Supervised learning model to estimate university enrollments based on institutional attributes. Developed as a capstone project for Udacity's Machine Learning Engineer Nanodegree Program in November 2016.
This project requires Python 2.7 and the following Python libraries installed:
- NumPy
- Pandas
- scikit-learn
For most users, there are two primary files of interest.
-
'report.pdf' -- Contains the analysis of the various models developed, along with comparisons of their various performances. Also explains much of the decision making process while developing this model.
-
'enrollment_estimator.ipynb' -- A Jupyter Notebook, containing all of the Python code to produce the various Regression models and relevant analytics.

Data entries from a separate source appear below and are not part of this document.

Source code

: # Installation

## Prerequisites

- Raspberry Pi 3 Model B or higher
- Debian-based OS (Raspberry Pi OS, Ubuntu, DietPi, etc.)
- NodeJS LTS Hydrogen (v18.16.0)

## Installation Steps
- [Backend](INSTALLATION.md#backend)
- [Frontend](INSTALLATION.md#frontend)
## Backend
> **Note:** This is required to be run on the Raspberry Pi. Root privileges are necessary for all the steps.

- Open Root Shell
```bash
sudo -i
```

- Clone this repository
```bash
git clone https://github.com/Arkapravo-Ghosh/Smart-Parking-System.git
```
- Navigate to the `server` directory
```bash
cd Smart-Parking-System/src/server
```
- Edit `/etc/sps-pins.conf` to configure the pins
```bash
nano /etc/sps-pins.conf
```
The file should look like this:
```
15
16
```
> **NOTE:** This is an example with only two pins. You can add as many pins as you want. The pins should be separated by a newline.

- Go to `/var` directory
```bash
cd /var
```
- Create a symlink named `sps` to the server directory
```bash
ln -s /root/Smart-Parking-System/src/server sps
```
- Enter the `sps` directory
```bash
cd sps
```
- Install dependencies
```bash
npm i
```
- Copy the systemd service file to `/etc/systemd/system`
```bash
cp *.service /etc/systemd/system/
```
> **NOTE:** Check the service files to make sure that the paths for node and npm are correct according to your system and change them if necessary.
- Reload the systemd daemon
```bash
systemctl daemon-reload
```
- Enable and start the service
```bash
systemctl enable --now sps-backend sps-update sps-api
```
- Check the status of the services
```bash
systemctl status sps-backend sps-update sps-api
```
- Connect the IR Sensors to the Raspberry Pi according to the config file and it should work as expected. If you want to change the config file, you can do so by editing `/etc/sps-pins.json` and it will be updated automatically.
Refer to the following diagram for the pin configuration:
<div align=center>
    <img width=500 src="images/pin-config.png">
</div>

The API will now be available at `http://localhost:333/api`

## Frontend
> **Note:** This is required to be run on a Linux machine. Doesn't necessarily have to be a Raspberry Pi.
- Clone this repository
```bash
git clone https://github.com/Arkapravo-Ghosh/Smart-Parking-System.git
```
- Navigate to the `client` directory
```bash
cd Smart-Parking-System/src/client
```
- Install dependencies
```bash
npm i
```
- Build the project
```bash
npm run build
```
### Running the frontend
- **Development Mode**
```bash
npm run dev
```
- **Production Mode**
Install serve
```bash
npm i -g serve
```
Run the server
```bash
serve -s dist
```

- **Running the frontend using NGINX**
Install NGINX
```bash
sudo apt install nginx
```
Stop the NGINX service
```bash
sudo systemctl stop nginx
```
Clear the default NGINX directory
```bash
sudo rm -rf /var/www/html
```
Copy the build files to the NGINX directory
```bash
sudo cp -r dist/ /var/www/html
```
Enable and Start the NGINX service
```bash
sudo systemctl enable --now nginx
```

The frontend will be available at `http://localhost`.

In addition, users will need to acquire the Integrated Postsecondary Education Data System (IPEDS) Delta Cost Project Database from 2000-2012. It can be downloaded from here: http://nces.ed.gov/ipeds/deltacostproject/download/IPEDS_Analytics_DCP_87_12_CSV.zip
After downloading, unzip the archive, and place the files 'delta_public_87_99.csv' and 'delta_public_00_12.csv' in the same folder as 'enrollment_estimator.ipynb'.
For additional information about the IPEDS Delta Cost Project, see: http://nces.ed.gov/ipeds/deltacostproject/